**** MATERIAL FOR THE TASK ****
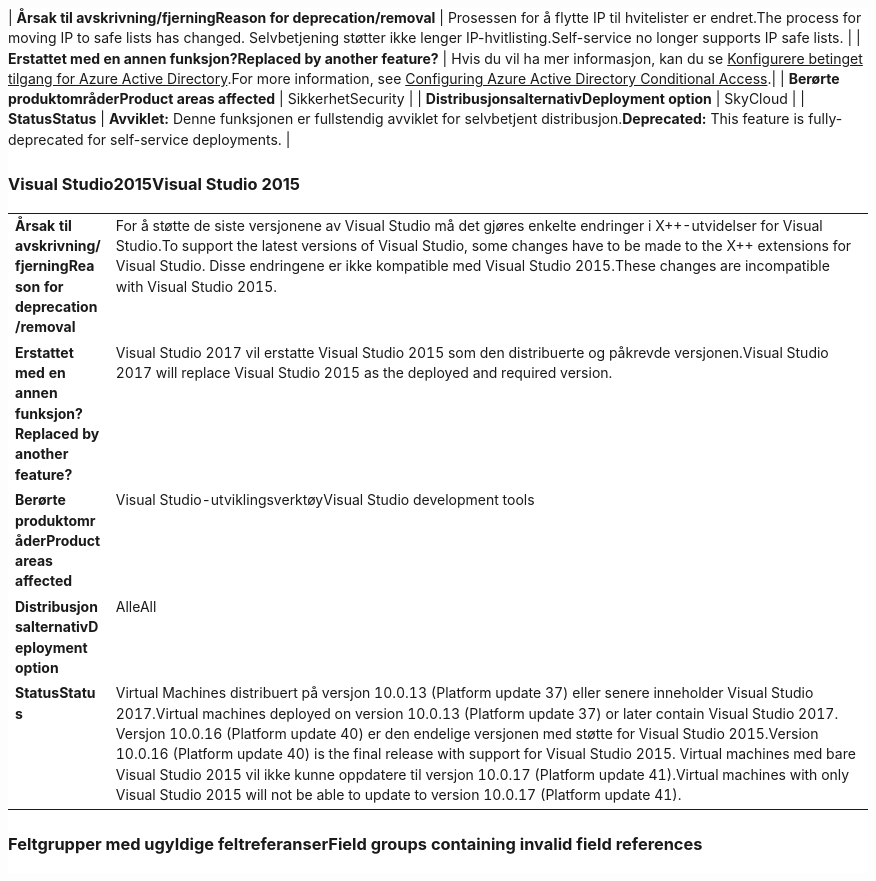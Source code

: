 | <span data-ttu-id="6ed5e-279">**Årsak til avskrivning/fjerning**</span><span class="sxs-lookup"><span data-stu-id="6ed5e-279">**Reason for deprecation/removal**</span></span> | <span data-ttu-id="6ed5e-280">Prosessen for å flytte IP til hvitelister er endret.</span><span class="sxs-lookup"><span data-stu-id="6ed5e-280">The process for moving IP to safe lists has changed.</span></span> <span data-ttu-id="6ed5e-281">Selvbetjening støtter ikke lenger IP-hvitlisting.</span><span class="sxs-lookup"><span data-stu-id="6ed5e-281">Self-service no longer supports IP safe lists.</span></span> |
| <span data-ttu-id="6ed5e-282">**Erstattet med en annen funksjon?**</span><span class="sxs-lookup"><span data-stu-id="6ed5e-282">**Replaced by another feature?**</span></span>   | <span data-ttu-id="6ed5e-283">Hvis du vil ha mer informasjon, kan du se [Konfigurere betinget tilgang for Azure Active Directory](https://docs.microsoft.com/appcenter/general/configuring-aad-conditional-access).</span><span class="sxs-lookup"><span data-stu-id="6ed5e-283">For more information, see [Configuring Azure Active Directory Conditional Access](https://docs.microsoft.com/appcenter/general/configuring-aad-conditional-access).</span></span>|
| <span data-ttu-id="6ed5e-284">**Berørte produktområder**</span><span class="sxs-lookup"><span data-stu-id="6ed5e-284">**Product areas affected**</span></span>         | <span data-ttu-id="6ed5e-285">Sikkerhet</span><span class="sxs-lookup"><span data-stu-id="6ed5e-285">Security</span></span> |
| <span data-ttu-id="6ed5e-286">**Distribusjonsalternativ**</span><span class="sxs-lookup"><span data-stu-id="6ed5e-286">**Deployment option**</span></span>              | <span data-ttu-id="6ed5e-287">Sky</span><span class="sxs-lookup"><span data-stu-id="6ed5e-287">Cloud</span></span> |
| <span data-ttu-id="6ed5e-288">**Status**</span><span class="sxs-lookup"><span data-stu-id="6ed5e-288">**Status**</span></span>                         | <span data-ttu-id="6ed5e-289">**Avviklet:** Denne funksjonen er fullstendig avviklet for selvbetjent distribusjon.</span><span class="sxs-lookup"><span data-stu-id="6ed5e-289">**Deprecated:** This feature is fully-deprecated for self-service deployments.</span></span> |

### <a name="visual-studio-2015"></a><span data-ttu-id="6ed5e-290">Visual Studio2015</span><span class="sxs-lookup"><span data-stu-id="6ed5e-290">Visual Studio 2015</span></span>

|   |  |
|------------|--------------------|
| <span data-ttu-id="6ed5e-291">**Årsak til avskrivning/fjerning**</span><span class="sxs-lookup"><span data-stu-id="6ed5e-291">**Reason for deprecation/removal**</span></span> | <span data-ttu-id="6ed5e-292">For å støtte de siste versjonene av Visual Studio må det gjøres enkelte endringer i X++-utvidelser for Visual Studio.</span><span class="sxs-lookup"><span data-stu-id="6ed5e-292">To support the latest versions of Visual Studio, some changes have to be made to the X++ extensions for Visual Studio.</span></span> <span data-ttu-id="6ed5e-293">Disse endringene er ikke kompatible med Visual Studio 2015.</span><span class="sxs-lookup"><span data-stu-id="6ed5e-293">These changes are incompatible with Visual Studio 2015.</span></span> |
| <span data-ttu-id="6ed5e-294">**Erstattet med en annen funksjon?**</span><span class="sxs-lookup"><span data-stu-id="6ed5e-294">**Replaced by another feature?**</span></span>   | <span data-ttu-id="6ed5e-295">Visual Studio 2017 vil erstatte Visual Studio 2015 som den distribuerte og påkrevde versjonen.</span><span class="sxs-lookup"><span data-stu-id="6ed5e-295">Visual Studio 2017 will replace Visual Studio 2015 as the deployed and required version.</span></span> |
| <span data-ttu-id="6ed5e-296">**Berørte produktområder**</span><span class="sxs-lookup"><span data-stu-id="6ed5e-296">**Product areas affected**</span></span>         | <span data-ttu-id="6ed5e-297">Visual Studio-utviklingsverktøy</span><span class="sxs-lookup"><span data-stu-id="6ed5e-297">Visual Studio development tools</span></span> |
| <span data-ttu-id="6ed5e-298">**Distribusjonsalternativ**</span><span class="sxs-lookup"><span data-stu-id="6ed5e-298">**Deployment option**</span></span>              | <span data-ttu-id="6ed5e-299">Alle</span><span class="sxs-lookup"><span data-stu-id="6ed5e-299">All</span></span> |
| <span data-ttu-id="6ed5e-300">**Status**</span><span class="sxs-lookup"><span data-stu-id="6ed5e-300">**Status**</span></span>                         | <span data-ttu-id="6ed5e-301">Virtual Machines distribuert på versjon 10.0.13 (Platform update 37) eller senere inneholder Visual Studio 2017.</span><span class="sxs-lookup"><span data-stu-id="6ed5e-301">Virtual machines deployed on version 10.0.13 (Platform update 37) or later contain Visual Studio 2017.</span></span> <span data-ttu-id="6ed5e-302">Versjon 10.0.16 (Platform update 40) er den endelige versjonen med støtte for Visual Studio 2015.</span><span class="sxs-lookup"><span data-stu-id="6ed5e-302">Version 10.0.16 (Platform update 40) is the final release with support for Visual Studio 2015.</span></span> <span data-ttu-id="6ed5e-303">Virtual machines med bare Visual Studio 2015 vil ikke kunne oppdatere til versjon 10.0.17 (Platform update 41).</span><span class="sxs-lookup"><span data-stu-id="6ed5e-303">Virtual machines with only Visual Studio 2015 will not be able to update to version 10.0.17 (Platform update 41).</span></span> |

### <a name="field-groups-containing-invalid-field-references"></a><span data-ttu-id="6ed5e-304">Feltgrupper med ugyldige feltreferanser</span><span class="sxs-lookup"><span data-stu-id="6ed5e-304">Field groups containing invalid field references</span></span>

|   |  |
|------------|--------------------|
****
> [EXERCISE BRIEF]:
Where an entry holds an image, drop the image and copy the remaining text exactly.

> [THE ANSWER]:
Source code

: | <span data-ttu-id="6ed5e-279">**Årsak til avskrivning/fjerning**</span><span class="sxs-lookup"><span data-stu-id="6ed5e-279">**Reason for deprecation/removal**</span></span> | <span data-ttu-id="6ed5e-280">Prosessen for å flytte IP til hvitelister er endret.</span><span class="sxs-lookup"><span data-stu-id="6ed5e-280">The process for moving IP to safe lists has changed.</span></span> <span data-ttu-id="6ed5e-281">Selvbetjening støtter ikke lenger IP-hvitlisting.</span><span class="sxs-lookup"><span data-stu-id="6ed5e-281">Self-service no longer supports IP safe lists.</span></span> |
| <span data-ttu-id="6ed5e-282">**Erstattet med en annen funksjon?**</span><span class="sxs-lookup"><span data-stu-id="6ed5e-282">**Replaced by another feature?**</span></span>   | <span data-ttu-id="6ed5e-283">Hvis du vil ha mer informasjon, kan du se [Konfigurere betinget tilgang for Azure Active Directory](https://docs.microsoft.com/appcenter/general/configuring-aad-conditional-access).</span><span class="sxs-lookup"><span data-stu-id="6ed5e-283">For more information, see [Configuring Azure Active Directory Conditional Access](https://docs.microsoft.com/appcenter/general/configuring-aad-conditional-access).</span></span>|
| <span data-ttu-id="6ed5e-284">**Berørte produktområder**</span><span class="sxs-lookup"><span data-stu-id="6ed5e-284">**Product areas affected**</span></span>         | <span data-ttu-id="6ed5e-285">Sikkerhet</span><span class="sxs-lookup"><span data-stu-id="6ed5e-285">Security</span></span> |
| <span data-ttu-id="6ed5e-286">**Distribusjonsalternativ**</span><span class="sxs-lookup"><span data-stu-id="6ed5e-286">**Deployment option**</span></span>              | <span data-ttu-id="6ed5e-287">Sky</span><span class="sxs-lookup"><span data-stu-id="6ed5e-287">Cloud</span></span> |
| <span data-ttu-id="6ed5e-288">**Status**</span><span class="sxs-lookup"><span data-stu-id="6ed5e-288">**Status**</span></span>                         | <span data-ttu-id="6ed5e-289">**Avviklet:** Denne funksjonen er fullstendig avviklet for selvbetjent distribusjon.</span><span class="sxs-lookup"><span data-stu-id="6ed5e-289">**Deprecated:** This feature is fully-deprecated for self-service deployments.</span></span> |

### <a name="visual-studio-2015"></a><span data-ttu-id="6ed5e-290">Visual Studio2015</span><span class="sxs-lookup"><span data-stu-id="6ed5e-290">Visual Studio 2015</span></span>

|   |  |
|------------|--------------------|
| <span data-ttu-id="6ed5e-291">**Årsak til avskrivning/fjerning**</span><span class="sxs-lookup"><span data-stu-id="6ed5e-291">**Reason for deprecation/removal**</span></span> | <span data-ttu-id="6ed5e-292">For å støtte de siste versjonene av Visual Studio må det gjøres enkelte endringer i X++-utvidelser for Visual Studio.</span><span class="sxs-lookup"><span data-stu-id="6ed5e-292">To support the latest versions of Visual Studio, some changes have to be made to the X++ extensions for Visual Studio.</span></span> <span data-ttu-id="6ed5e-293">Disse endringene er ikke kompatible med Visual Studio 2015.</span><span class="sxs-lookup"><span data-stu-id="6ed5e-293">These changes are incompatible with Visual Studio 2015.</span></span> |
| <span data-ttu-id="6ed5e-294">**Erstattet med en annen funksjon?**</span><span class="sxs-lookup"><span data-stu-id="6ed5e-294">**Replaced by another feature?**</span></span>   | <span data-ttu-id="6ed5e-295">Visual Studio 2017 vil erstatte Visual Studio 2015 som den distribuerte og påkrevde versjonen.</span><span class="sxs-lookup"><span data-stu-id="6ed5e-295">Visual Studio 2017 will replace Visual Studio 2015 as the deployed and required version.</span></span> |
| <span data-ttu-id="6ed5e-296">**Berørte produktområder**</span><span class="sxs-lookup"><span data-stu-id="6ed5e-296">**Product areas affected**</span></span>         | <span data-ttu-id="6ed5e-297">Visual Studio-utviklingsverktøy</span><span class="sxs-lookup"><span data-stu-id="6ed5e-297">Visual Studio development tools</span></span> |
| <span data-ttu-id="6ed5e-298">**Distribusjonsalternativ**</span><span class="sxs-lookup"><span data-stu-id="6ed5e-298">**Deployment option**</span></span>              | <span data-ttu-id="6ed5e-299">Alle</span><span class="sxs-lookup"><span data-stu-id="6ed5e-299">All</span></span> |
| <span data-ttu-id="6ed5e-300">**Status**</span><span class="sxs-lookup"><span data-stu-id="6ed5e-300">**Status**</span></span>                         | <span data-ttu-id="6ed5e-301">Virtual Machines distribuert på versjon 10.0.13 (Platform update 37) eller senere inneholder Visual Studio 2017.</span><span class="sxs-lookup"><span data-stu-id="6ed5e-301">Virtual machines deployed on version 10.0.13 (Platform update 37) or later contain Visual Studio 2017.</span></span> <span data-ttu-id="6ed5e-302">Versjon 10.0.16 (Platform update 40) er den endelige versjonen med støtte for Visual Studio 2015.</span><span class="sxs-lookup"><span data-stu-id="6ed5e-302">Version 10.0.16 (Platform update 40) is the final release with support for Visual Studio 2015.</span></span> <span data-ttu-id="6ed5e-303">Virtual machines med bare Visual Studio 2015 vil ikke kunne oppdatere til versjon 10.0.17 (Platform update 41).</span><span class="sxs-lookup"><span data-stu-id="6ed5e-303">Virtual machines with only Visual Studio 2015 will not be able to update to version 10.0.17 (Platform update 41).</span></span> |

### <a name="field-groups-containing-invalid-field-references"></a><span data-ttu-id="6ed5e-304">Feltgrupper med ugyldige feltreferanser</span><span class="sxs-lookup"><span data-stu-id="6ed5e-304">Field groups containing invalid field references</span></span>

|   |  |
|------------|--------------------|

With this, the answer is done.